Pero en cualquier caso, después de ese momento el paro comenzó una vertiginosa carrera al alza que le llevó a superar, todavía con Zapatero en Moncloa, el nivel del 20%. Y esa misma crisis hizo que el ex presidente decretase fuertes recortes económicos, incluida la congelación de las pensiones, una reducción salarial a los funcionarios y la eliminación del cheque-bebe. Por eso, por las dificultades que el país tuvo para recuperarse de la crisis y por los años perdidos para varias generaciones de españoles, llama la atención, y mucho, que una parte de la sociedad lo tenga como un referente social. O lo tuviese hasta ahora, al menos.

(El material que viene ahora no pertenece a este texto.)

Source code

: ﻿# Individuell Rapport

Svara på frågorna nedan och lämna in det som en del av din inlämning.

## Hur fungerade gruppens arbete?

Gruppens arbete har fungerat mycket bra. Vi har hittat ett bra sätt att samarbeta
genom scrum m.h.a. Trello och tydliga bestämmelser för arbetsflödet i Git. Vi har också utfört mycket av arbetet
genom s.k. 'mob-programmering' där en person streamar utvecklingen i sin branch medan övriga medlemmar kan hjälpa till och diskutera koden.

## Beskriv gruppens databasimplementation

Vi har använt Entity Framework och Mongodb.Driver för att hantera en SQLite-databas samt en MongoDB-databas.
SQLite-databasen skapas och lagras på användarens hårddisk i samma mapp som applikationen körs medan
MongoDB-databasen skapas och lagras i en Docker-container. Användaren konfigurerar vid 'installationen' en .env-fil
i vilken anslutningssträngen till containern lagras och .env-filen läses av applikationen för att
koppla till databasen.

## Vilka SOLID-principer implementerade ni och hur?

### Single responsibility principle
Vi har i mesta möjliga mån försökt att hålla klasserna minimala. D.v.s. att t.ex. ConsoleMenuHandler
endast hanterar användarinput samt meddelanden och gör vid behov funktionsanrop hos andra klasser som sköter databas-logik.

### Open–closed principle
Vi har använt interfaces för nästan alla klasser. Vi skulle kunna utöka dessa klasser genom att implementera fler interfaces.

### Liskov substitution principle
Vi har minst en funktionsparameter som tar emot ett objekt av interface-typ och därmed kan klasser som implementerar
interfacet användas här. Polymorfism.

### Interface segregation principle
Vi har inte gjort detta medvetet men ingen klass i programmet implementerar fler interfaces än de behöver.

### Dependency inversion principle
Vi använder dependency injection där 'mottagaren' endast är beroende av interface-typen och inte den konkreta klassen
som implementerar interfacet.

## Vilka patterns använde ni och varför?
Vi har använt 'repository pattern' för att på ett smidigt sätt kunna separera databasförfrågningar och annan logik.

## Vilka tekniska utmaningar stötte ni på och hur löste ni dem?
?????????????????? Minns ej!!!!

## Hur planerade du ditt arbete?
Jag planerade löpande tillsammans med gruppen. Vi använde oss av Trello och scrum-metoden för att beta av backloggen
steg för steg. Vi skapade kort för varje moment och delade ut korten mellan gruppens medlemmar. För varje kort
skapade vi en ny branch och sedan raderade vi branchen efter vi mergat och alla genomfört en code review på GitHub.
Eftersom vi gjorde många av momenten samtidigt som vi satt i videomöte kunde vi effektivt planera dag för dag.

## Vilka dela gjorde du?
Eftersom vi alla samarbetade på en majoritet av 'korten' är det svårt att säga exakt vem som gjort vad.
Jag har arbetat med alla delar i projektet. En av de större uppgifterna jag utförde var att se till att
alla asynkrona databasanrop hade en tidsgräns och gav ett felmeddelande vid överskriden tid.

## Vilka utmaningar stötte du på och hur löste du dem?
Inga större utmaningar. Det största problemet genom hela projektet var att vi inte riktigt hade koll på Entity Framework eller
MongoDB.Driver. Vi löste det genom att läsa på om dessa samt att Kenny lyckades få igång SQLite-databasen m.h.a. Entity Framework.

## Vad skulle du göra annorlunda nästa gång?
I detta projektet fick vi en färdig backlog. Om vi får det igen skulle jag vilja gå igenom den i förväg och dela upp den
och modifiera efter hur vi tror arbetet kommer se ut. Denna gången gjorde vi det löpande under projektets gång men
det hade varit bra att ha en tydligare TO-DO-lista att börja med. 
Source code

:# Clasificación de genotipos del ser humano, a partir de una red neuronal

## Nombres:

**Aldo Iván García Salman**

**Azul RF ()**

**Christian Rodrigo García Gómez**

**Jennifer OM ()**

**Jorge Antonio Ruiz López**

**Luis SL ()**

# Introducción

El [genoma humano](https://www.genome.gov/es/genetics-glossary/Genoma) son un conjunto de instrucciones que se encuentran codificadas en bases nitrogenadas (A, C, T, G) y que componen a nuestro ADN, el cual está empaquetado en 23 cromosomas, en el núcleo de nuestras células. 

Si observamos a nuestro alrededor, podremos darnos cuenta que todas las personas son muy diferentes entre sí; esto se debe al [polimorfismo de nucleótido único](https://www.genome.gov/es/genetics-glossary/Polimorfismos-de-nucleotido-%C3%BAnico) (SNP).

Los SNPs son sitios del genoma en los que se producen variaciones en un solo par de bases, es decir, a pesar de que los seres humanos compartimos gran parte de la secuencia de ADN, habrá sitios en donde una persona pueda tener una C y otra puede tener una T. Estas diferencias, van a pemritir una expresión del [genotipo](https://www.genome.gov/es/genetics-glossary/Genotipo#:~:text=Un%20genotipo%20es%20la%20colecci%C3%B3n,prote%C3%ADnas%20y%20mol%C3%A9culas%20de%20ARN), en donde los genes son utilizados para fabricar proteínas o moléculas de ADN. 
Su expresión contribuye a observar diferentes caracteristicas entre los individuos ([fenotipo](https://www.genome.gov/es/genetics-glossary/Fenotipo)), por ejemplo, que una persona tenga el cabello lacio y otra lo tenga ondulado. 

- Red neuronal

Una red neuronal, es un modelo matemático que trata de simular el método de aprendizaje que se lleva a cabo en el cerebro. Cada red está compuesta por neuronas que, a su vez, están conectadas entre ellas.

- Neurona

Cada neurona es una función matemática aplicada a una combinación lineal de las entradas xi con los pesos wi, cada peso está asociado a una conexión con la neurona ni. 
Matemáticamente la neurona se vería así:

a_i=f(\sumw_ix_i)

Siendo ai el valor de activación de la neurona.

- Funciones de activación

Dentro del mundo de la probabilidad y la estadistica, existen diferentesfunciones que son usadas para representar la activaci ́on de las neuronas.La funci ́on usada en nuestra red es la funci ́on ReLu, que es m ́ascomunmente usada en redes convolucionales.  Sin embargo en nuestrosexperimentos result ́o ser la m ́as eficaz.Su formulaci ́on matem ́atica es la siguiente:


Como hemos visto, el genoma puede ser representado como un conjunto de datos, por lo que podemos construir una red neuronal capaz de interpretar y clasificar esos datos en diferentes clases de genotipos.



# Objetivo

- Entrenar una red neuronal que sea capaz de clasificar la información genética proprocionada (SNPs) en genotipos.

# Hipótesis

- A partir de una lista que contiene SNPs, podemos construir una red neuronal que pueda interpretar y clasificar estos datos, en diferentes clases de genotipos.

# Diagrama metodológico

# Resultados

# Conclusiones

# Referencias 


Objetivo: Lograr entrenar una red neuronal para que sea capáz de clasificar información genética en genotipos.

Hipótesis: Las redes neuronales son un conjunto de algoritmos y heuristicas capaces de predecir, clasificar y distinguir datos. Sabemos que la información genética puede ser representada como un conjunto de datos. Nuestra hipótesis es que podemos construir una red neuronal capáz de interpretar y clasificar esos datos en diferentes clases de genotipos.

Volviendo a las previsiones de la Comisión, los datos de Bruselas también muestran que España va a resistir, previsiblemente, el impacto de la crisis derivada de la guerra de Irán. "El conflicto en Oriente Próximo ha desencadenado un nuevo shock energético con un gran impacto sobre la economía europea y global", suscribió el comisario europeo de Economía, Valdis Dombrovskis, que adelantó un recorte de previsiones tanto a nivel europeo: la Eurozona apenas avanzará un 0,9%, y la UE llegará al 1,1%.

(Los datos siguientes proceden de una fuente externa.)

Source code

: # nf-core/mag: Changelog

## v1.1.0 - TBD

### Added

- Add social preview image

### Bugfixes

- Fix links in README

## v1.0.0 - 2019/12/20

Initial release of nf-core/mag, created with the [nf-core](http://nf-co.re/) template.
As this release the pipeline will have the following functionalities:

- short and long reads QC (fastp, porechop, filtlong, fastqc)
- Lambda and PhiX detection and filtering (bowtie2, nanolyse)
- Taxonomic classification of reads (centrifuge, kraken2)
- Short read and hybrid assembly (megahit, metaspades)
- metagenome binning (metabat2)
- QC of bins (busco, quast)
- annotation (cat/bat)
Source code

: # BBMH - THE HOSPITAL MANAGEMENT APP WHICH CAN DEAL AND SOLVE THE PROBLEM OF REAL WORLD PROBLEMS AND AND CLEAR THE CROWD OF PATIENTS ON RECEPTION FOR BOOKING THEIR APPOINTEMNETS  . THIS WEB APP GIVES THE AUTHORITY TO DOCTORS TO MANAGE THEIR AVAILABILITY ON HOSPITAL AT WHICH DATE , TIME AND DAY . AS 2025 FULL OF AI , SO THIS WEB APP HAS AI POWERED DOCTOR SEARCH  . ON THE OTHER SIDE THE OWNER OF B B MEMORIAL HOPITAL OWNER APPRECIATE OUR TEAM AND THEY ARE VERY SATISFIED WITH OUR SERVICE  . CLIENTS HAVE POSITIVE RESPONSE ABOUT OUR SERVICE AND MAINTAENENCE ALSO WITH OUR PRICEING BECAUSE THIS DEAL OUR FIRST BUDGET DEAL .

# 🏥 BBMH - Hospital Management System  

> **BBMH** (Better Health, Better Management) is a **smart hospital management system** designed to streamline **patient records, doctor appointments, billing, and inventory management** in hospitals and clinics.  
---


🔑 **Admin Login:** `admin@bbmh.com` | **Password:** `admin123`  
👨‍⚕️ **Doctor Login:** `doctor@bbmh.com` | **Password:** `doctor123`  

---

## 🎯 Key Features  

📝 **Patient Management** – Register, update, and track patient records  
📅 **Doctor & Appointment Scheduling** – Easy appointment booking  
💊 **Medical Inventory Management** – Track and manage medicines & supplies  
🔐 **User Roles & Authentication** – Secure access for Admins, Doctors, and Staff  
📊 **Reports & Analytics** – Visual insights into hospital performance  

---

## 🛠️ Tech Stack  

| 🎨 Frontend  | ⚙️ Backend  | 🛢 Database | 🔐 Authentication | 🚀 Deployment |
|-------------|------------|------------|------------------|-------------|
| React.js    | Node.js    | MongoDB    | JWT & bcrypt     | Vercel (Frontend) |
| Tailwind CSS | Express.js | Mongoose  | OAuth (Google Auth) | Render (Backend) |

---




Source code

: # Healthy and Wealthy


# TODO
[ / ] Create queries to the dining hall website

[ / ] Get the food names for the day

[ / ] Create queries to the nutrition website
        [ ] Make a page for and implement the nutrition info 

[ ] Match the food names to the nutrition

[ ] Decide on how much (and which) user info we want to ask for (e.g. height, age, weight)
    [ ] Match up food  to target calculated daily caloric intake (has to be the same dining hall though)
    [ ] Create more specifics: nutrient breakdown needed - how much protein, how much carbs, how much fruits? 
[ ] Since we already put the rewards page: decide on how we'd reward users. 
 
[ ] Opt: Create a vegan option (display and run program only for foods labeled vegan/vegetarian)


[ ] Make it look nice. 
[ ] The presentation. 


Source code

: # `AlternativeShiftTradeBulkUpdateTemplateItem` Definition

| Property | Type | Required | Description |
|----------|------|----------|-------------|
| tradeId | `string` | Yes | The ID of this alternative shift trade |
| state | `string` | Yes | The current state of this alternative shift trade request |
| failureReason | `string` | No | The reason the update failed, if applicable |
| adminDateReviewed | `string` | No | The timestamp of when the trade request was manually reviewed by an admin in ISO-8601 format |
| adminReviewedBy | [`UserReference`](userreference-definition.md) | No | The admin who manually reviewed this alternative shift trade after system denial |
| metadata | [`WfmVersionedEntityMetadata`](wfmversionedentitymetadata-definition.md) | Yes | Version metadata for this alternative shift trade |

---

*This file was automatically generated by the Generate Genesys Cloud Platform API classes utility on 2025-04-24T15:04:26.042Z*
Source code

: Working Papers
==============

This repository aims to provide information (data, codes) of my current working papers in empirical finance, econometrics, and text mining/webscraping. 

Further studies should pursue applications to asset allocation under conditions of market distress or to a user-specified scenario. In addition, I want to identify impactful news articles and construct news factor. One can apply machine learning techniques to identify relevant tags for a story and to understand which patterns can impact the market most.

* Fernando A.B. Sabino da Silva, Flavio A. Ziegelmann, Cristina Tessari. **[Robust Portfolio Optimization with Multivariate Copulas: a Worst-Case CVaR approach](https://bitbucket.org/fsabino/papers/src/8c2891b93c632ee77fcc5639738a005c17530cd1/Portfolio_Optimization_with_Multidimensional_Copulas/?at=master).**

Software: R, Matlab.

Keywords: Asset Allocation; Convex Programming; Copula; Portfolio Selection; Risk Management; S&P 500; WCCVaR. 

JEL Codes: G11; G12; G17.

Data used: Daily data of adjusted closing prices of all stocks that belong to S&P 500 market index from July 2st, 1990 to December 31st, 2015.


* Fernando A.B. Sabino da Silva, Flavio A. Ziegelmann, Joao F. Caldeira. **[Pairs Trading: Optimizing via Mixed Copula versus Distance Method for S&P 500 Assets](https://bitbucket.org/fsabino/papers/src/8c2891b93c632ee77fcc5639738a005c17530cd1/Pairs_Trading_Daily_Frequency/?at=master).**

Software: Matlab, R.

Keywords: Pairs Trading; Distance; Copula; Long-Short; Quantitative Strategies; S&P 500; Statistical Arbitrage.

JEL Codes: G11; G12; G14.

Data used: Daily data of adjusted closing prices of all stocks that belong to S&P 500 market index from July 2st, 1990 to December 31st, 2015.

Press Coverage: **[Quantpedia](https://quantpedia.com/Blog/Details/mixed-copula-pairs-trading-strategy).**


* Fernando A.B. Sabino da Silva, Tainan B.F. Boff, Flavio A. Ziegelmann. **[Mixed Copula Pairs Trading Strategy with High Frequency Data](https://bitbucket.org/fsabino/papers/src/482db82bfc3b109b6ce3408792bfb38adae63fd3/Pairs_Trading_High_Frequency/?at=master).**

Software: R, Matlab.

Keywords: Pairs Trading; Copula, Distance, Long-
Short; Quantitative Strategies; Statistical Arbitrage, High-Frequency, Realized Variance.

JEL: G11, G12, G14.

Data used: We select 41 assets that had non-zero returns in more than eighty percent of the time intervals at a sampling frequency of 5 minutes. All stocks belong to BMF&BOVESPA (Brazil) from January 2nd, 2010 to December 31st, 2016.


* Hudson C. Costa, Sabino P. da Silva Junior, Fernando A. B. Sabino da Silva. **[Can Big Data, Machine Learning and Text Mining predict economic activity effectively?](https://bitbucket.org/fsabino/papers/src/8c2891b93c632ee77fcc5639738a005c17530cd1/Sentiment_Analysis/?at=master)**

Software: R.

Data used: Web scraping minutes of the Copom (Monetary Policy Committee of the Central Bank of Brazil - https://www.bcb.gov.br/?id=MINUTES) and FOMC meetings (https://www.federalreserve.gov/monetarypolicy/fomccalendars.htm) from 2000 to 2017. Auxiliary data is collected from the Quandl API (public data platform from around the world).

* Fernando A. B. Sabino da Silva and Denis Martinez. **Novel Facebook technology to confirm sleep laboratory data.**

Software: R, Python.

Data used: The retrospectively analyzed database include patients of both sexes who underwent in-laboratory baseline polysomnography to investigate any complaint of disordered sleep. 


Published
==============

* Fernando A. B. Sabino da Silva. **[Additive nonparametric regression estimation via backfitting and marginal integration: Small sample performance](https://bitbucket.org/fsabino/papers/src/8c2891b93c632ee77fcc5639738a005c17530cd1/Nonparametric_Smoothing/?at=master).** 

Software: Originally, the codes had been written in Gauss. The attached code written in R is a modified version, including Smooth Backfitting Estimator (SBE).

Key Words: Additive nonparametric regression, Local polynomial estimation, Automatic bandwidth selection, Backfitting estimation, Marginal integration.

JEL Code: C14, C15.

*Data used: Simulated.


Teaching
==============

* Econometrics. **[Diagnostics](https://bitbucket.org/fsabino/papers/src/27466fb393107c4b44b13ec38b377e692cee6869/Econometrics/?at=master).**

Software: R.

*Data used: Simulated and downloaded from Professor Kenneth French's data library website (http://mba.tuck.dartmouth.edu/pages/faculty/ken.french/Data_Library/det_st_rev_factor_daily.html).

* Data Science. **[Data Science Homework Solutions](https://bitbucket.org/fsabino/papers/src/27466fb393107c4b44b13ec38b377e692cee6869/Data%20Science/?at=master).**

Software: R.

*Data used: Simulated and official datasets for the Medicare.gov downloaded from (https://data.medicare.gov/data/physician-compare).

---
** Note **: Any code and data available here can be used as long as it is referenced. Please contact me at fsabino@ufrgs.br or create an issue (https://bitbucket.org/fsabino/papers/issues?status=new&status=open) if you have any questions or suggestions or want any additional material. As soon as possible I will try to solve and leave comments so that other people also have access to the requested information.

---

En cambio, el crecimiento estimado de España para 2026 aumenta en una décima respecto a las previsiones de otoño. "A pesar del incierto entorno geopolítico y del lastre derivado de los elevados precios de la energía, se espera que la actividad económica siga siendo relativamente dinámica en 2026. El crecimiento delPIB se prevé en el 2,4%, favorecido también por un fuerte efecto arrastre desde 2025, antes de moderarse hasta el 1,9% en 2027", explican desde el Ejecutivo comunitario.
"La Comisión Europea confía en que España mantendrá el liderazgo económico en la Unión Europea en los próximos años. España se confirma como la economía grande del área monetaria con mayor avance del PIB en el horizonte de previsión, muy por encima de Alemania, Francia e Italia", subrayaba ayer el ministro de Economía, Carlos Cuerpo.
Y así es, porque ninguna de otras grandes economía del euro alcanzará el 1% de crecimiento este año, y sólo Francia superará esa barrera al próximo. Unas cifras que, más allá del contraste con España, no hacen más que evidenciar e incidir en el estancamiento que sufre la economía europea. La UE no arranca y ya son muchos años en la misma situación.